Os operadores devem evitar atividades indutoras de perturbação da fauna, especialmente em locais de reprodução, abrigo, dormitórios, invernada ou zonas de descanso e nas rotas migratórias.
No caso de os programas terem lugar na Reserva Natural do Estuário do Tejo, classificada como Área Protegida, têm de cumprir as disposições legais e regulamentares aplicáveis, nomeadamente no que respeita às atividades permitidas, número de participantes, locais e épocas do ano aconselhadas para a sua realização.
Conformidade e fiscalização
Relatório de Incidentes e Violações:
Todos os incidentes de segurança ou violações deste Código de Conduta devem ser relatados imediatamente às autoridades competentes, nomeadamente Autoridade Portuária e Autoridade Marítima.
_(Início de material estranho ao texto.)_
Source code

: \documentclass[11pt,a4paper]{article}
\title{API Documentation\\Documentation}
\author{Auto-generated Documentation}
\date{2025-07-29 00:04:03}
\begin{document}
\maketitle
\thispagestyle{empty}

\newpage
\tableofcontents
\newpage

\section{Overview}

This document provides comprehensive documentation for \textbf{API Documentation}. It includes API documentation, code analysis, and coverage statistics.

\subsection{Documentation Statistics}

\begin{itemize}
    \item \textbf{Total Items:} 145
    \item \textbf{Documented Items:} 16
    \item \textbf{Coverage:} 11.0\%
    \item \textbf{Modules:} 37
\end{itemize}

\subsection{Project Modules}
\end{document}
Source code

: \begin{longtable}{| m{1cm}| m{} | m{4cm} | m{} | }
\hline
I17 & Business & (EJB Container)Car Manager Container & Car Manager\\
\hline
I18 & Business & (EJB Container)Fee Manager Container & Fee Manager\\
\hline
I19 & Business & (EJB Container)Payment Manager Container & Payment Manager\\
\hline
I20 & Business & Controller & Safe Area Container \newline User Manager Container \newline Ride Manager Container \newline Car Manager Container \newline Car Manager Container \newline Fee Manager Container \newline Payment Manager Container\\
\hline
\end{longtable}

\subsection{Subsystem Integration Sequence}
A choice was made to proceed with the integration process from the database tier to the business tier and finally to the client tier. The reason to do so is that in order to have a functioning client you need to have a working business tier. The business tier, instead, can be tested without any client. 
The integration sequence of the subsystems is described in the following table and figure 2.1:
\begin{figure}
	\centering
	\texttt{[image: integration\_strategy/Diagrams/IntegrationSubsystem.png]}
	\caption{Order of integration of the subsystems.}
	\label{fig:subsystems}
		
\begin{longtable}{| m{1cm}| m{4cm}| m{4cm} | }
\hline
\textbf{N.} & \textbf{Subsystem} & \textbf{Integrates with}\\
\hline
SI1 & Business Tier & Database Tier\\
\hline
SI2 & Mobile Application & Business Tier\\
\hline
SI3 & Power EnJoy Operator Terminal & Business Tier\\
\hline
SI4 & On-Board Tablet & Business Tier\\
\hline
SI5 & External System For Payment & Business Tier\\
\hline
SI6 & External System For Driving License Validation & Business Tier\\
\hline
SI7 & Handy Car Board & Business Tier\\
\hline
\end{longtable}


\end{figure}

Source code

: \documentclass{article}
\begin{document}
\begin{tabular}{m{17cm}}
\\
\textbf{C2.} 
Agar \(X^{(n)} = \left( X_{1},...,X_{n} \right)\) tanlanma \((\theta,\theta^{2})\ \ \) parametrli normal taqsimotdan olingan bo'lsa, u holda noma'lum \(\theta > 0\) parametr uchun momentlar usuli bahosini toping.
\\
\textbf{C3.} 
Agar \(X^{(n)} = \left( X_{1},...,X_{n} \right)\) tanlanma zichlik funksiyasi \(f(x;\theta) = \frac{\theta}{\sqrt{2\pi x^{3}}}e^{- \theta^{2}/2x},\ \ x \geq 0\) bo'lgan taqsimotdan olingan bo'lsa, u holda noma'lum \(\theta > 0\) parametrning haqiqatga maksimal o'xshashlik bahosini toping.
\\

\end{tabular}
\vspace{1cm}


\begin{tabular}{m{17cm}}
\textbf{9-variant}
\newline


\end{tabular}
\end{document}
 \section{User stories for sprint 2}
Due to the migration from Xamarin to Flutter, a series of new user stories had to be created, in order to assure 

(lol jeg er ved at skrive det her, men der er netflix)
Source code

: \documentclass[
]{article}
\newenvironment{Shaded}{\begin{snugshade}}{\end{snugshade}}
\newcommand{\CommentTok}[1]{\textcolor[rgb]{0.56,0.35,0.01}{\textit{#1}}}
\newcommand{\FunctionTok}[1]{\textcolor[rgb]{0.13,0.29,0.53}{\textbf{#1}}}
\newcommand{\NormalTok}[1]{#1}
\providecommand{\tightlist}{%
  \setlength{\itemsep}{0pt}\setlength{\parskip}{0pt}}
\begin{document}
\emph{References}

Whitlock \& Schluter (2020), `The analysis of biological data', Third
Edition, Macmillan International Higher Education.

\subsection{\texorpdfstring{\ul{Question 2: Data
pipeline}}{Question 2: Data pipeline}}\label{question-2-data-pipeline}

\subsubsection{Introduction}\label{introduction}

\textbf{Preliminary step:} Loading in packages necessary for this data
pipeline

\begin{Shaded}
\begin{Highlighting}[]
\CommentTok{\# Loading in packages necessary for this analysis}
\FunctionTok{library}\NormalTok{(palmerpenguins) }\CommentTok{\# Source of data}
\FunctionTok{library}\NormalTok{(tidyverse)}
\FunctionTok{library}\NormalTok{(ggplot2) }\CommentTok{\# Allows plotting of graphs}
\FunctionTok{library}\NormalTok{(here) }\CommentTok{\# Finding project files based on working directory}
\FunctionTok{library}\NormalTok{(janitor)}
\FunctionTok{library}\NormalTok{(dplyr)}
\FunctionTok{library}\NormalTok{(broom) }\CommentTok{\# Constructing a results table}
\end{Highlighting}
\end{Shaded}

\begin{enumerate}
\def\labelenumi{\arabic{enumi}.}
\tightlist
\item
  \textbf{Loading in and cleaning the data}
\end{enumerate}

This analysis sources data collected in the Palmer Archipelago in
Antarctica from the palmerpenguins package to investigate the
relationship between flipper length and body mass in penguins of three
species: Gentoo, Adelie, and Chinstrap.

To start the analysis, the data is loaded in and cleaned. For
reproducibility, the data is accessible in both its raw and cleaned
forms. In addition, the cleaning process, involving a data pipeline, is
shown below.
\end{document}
Devem ser criados canais de comunicação para que a tripulação e os passageiros relatem preocupações ou infrações de maneira confidencial.
Fiscalização e Revisão Regular:
A Autoridade Marítima Local e outras Autoridades realizarão ações de fiscalização regulares para garantir o cumprimento deste Código de Conduta.
Este Código será revisto periodicamente para refletir as mudanças na lei, regulamentos e melhores práticas inerentes ao exercício da Atividade.
Medidas disciplinares e penalizações
As violações do Código de Conduta que resultem da violação de legislação e normas em vigor podem resultar em medidas disciplinares que variam de advertências a penalidades mais severas, incluindo a suspensão ou revogação de licenças operacionais.
Assinatura e Compromisso
Eu, [Nome do Operador/Representante], confirmo que li e compreendi o Código de Conduta para Operadores de Turismo Marítimo no Rio Tejo e comprometo-me a aderir às diretrizes e práticas estabelecidas neste documento.
Nome do Operador/Representante: Data:
Nota: Este código de conduta deve ser disponibilizado a todos os colaboradores da empresa e ser revisto regularmente para garantir a sua relevância e eficácia.